Last Reviewed and Updated on February 26, 2023
Flounder fish are known for their unique anatomy, which allows them to blend seamlessly into their surroundings. We will explore some fascinating facts about flounders, shedding light on their development and unique features.
About flounder fish
Flounder fish is a type of flatfish that belongs to the suborder Pleuronectidae. They belong to different families; Pleuronectidae, Paralichthyidae, Bothidae, and Achiropsettidae.
They live in oceans and seas around the world. The name flounder is used for a variety of distantly related fish known for their distinctive flattened body shape and asymmetrical eyes.

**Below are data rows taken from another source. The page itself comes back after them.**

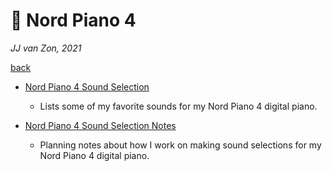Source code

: 🎹 Nord Piano 4
================

*JJ van Zon, 2021*

[back](../README.md)

- [Nord Piano 4 Sound Selection](nord-piano-4-sound-selection.md)

    - Lists some of my favorite sounds for my Nord Piano 4 digital piano. 

- [Nord Piano 4 Sound Selection Notes](nord-piano-4-sound-selection-notes.md)

    - Planning notes about how I work on making sound selections for my Nord Piano 4 digital piano.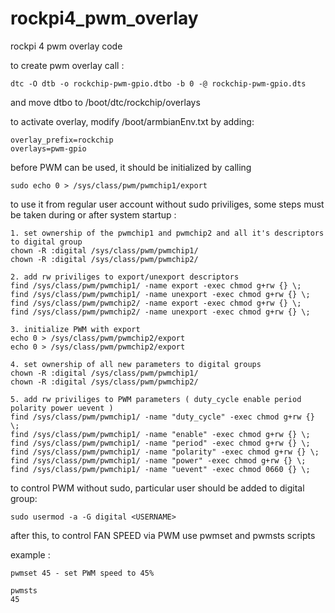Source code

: # rockpi4_pwm_overlay
rockpi 4 pwm overlay code

to create pwm overlay call : 

    dtc -O dtb -o rockchip-pwm-gpio.dtbo -b 0 -@ rockchip-pwm-gpio.dts

and move dtbo to /boot/dtc/rockchip/overlays

to activate overlay, modify /boot/armbianEnv.txt by adding: 

    overlay_prefix=rockchip
    overlays=pwm-gpio
  
before PWM can be used, it should be initialized by calling 

    sudo echo 0 > /sys/class/pwm/pwmchip1/export

to use it from regular user account without sudo priviliges, some steps must be taken during or after system startup : 

    1. set ownership of the pwmchip1 and pwmchip2 and all it's descriptors to digital group
    chown -R :digital /sys/class/pwm/pwmchip1/
    chown -R :digital /sys/class/pwm/pwmchip2/
    
    2. add rw priviliges to export/unexport descriptors
    find /sys/class/pwm/pwmchip1/ -name export -exec chmod g+rw {} \;
    find /sys/class/pwm/pwmchip1/ -name unexport -exec chmod g+rw {} \;
    find /sys/class/pwm/pwmchip2/ -name export -exec chmod g+rw {} \;
    find /sys/class/pwm/pwmchip2/ -name unexport -exec chmod g+rw {} \;
    
    3. initialize PWM with export
    echo 0 > /sys/class/pwm/pwmchip2/export
    echo 0 > /sys/class/pwm/pwmchip2/export
    
    4. set ownership of all new parameters to digital groups 
    chown -R :digital /sys/class/pwm/pwmchip1/
    chown -R :digital /sys/class/pwm/pwmchip2/
    
    5. add rw priviliges to PWM parameters ( duty_cycle enable period polarity power uevent )
    find /sys/class/pwm/pwmchip1/ -name "duty_cycle" -exec chmod g+rw {} \;
    find /sys/class/pwm/pwmchip1/ -name "enable" -exec chmod g+rw {} \;
    find /sys/class/pwm/pwmchip1/ -name "period" -exec chmod g+rw {} \;
    find /sys/class/pwm/pwmchip1/ -name "polarity" -exec chmod g+rw {} \;
    find /sys/class/pwm/pwmchip1/ -name "power" -exec chmod g+rw {} \;
    find /sys/class/pwm/pwmchip1/ -name "uevent" -exec chmod 0660 {} \;

to control PWM without sudo, particular user should be added to digital group:

    sudo usermod -a -G digital <USERNAME>

after this, to control FAN SPEED via PWM use pwmset and pwmsts scripts

example :

    pwmset 45 - set PWM speed to 45%
  
    pwmsts 
    45
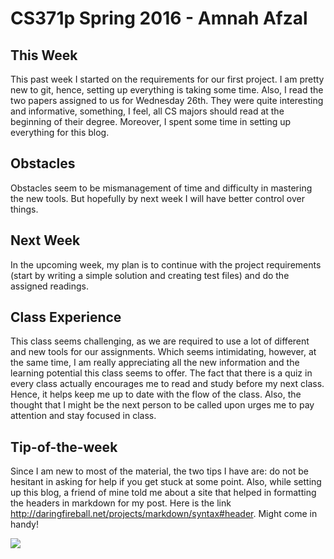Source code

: CS371p Spring 2016 - Amnah Afzal
================================


This Week
---------

This past week I started on the requirements for our first project. I am pretty new to git, hence, setting up everything is taking some time. Also, I read the two papers assigned to us for Wednesday 26th. They were quite interesting and informative, something, I feel, all CS majors should read at the beginning of their degree. Moreover, I spent some time in setting up everything for this blog.

Obstacles
---------

Obstacles seem to be mismanagement of time and difficulty in mastering the new tools. But hopefully by next week I will have better control over things.
 
Next Week
---------

In the upcoming week, my plan is to continue with the project requirements (start by writing a simple solution and creating test files) and do the assigned readings.

Class Experience 
---------------- 

This class seems challenging, as we are required to use a lot of different and new tools for our assignments. Which seems intimidating, however, at the same time, I am really appreciating all the new information and the learning potential this class seems to offer. The fact that there is a quiz in every class actually encourages me to read and study before my next class. Hence, it helps keep me up to date with the flow of the class. Also, the thought that I might be the next person to be called upon urges me to pay attention and stay focused in class.
  
Tip-of-the-week
---------------

Since I am new to most of the material, the two tips I have are: do not be hesitant in asking for help if you get stuck at some point. Also, while setting up this blog, a friend of mine told me about a site that helped in formatting the headers in markdown for my post. Here is the link http://daringfireball.net/projects/markdown/syntax#header. Might come in handy!



<img src="../../../photo1.jpg">

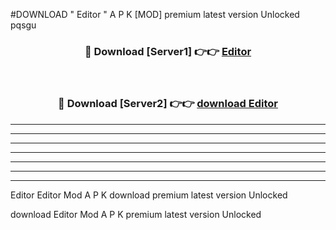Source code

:#DOWNLOAD " Editor " A P K [MOD] premium latest version Unlocked pqsgu 



<div align="center">
<h3>🔴 Download [Server1] 👉👉 <a href="https://apkdownload7.web.app/"> Editor  </a></h3><br>

<h3>🔴 Download [Server2] 👉👉 <a href="https://apkdownload7.web.app/">download  Editor  </a></h3>
</div>


----------------------------------------------------------

----------------------------------------------------------

----------------------------------------------------------

----------------------------------------------------------

----------------------------------------------------------

----------------------------------------------------------

----------------------------------------------------------

 Editor  Editor  Mod A P K download premium latest version Unlocked

download  Editor  Mod A P K premium latest version Unlocked


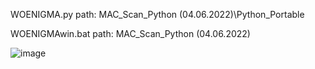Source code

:  WOENIGMA.py path: MAC_Scan_Python (04.06.2022)\Python_Portable
 
 
 WOENIGMAwin.bat  path: MAC_Scan_Python (04.06.2022)
 
 
 
 ![image](https://user-images.githubusercontent.com/107763973/175344539-01a84071-f7f1-4ba1-bba4-9e54e2356784.png)

 
 
 
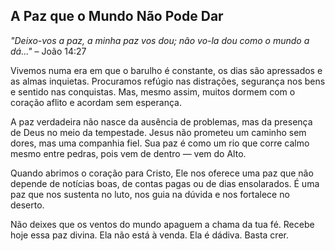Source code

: <section>
    <h2>A Paz que o Mundo Não Pode Dar</h2>
    <p><em>"Deixo-vos a paz, a minha paz vos dou; não vo-la dou como o mundo a dá..."</em> – João 14:27</p>
    <p>
        Vivemos numa era em que o barulho é constante, os dias são apressados e as almas inquietas. Procuramos refúgio nas distrações, segurança nos bens e sentido nas conquistas. Mas, mesmo assim, muitos dormem com o coração aflito e acordam sem esperança.
    </p>
    <p>
        A paz verdadeira não nasce da ausência de problemas, mas da presença de Deus no meio da tempestade. Jesus não prometeu um caminho sem dores, mas uma companhia fiel. Sua paz é como um rio que corre calmo mesmo entre pedras, pois vem de dentro — vem do Alto.
    </p>
    <p>
        Quando abrimos o coração para Cristo, Ele nos oferece uma paz que não depende de notícias boas, de contas pagas ou de dias ensolarados. É uma paz que nos sustenta no luto, nos guia na dúvida e nos fortalece no deserto.
    </p>
    <p>
        Não deixes que os ventos do mundo apaguem a chama da tua fé. Recebe hoje essa paz divina. Ela não está à venda. Ela é dádiva. Basta crer.
    </p>
</section>
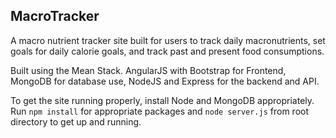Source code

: <h2>MacroTracker</h2>

A macro nutrient tracker site built for users to track daily macronutrients, set goals for daily calorie goals, and track past and present food consumptions.

Built using the Mean Stack. AngularJS with Bootstrap for Frontend, MongoDB for database use, NodeJS and Express for the backend and API. 

To get the site running properly, install Node and MongoDB appropriately. Run `npm install` for appropriate packages and `node server.js` from root directory to get up and running. 
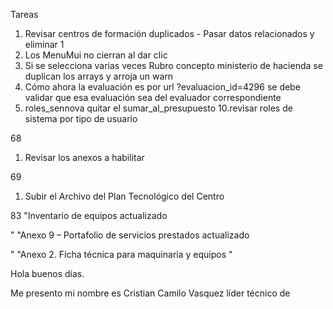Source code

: Tareas

1. Revisar centros de formación duplicados - Pasar datos relacionados y eliminar 1
2. Los MenuMui no cierran al dar clic
3. Si se selecciona varias veces Rubro concepto ministerio de hacienda se duplican los arrays y arroja un warn
4. Cómo ahora la evaluación es por url ?evaluacion_id=4296 se debe validar que esa evaluación sea del evaluador correspondiente
5. roles_sennova quitar el sumar_al_presupuesto 10.revisar roles de sistema por tipo de usuario

68

1. Revisar los anexos a habilitar

69

1. Subir el Archivo del Plan Tecnológico del Centro

83 "Inventario de equipos actualizado

" "Anexo 9 – Portafolio de servicios prestados actualizado

" "Anexo 2. Ficha técnica para maquinaria y equipos "




Hola buenos días.

Me presento mi nombre es Cristian Camilo Vasquez líder técnico de
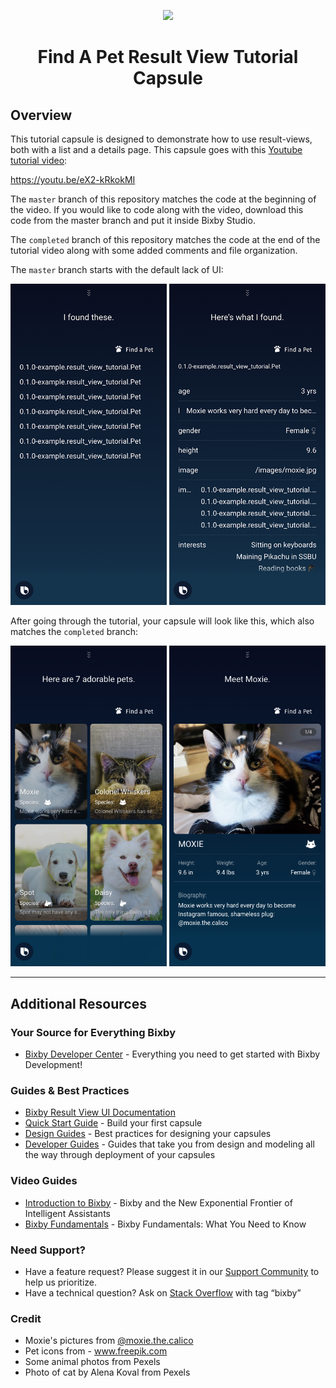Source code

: <p align="Center">
  <img src="https://bixbydevelopers.com/dev/docs-assets/resources/dev-guide/bixby_logo_github-11221940070278028369.png">
  <br/>
  <h1 align="Center">Find A Pet Result View Tutorial Capsule</h1>
</p>

## Overview

This tutorial capsule is designed to demonstrate how to use result-views, both with a list and a details page. This capsule goes with this [Youtube tutorial video](https://youtu.be/eX2-kRkokMI):

https://youtu.be/eX2-kRkokMI

The `master` branch of this repository matches the code at the beginning of the video. If you would like to code along with the video, download this code from the master branch and put it inside Bixby Studio.

The `completed` branch of this repository matches the code at the end of the tutorial video along with some added comments and file organization.

The `master` branch starts with the default lack of UI:

![Screenshot-before](/assets/readme/ss-before.png)

After going through the tutorial, your capsule will look like this, which also matches the `completed` branch:

![Screenshot-after](/assets/readme/ss-after.png)

---

## Additional Resources

### Your Source for Everything Bixby

- [Bixby Developer Center](http://bixbydevelopers.com) - Everything you need to get started with Bixby Development!

### Guides & Best Practices

- [Bixby Result View UI Documentation](https://bixbydevelopers.com/dev/docs/reference/type/layout.content.section.content)
- [Quick Start Guide](https://bixbydevelopers.com/dev/docs/get-started/quick-start) - Build your first capsule
- [Design Guides](https://bixbydevelopers.com/dev/docs/dev-guide/design-guides) - Best practices for designing your capsules
- [Developer Guides](https://bixbydevelopers.com/dev/docs/dev-guide/developers) - Guides that take you from design and modeling all the way through deployment of your capsules

### Video Guides

- [Introduction to Bixby](https://youtu.be/DFvpK4PosvI) - Bixby and the New Exponential Frontier of Intelligent Assistants
- [Bixby Fundamentals](https://bixby.developer.samsung.com/newsroom/en-us/22/01/2019/Teaching-Bixby-Fundamentals-What-You-Need-to-Know) - Bixby Fundamentals: What You Need to Know

### Need Support?

- Have a feature request? Please suggest it in our [Support Community](https://support.bixbydevelopers.com/hc/en-us/community/topics/360000183273-Feature-Requests) to help us prioritize.
- Have a technical question? Ask on [Stack Overflow](https://stackoverflow.com/questions/tagged/bixby) with tag “bixby”

### Credit

- Moxie's pictures from [@moxie.the.calico](https://www.instagram.com/moxie.the.calico/)
- Pet icons from - www.freepik.com
- Some animal photos from Pexels
- Photo of cat by Alena Koval from Pexels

Flounders have broad, flattened body that is ideal for living on the ocean floor. They are typically brown or gray in color, with a white underside that helps them blend in with the sandy or muddy ocean floor. Their eyes are located on the same side of their head, and the side of the body with the eyes is typically darker in color than the other side. This allows them to lie flat on the ocean floor and blend in with their surroundings, making them difficult to spot by predators and prey alike.
Flounder fish are primarily bottom-dwelling predators, feeding on a variety of small fish, crustaceans, and other invertebrates that live on or near the ocean floor.
Interesting facts about flounders
Dive into these fun facts about flounders, one of the most interesting fish groups out there.
1. Their eyes migrate to one side of the body as they mature
Flounder fish undergo a unique developmental process that involves the migration of one eye to the opposite side of the head as they mature into adults, resulting in both eyes being located on the same side of the body.
As juveniles, flounder fish have eyes located on both sides of their head, much like other fish. As they grow and their body begins to flatten out, one eye begins to migrate towards the other side of the body.
2. Both sides of their body are the same color when they are juveniles
It’s not just the eyes that make a dramatic change; the color of their body changes as well. While both sides of the body are the same when they are juveniles, as they mature, the side of the body that gets the extra eye becomes more colorful, while the eyeless side is bright, almost white.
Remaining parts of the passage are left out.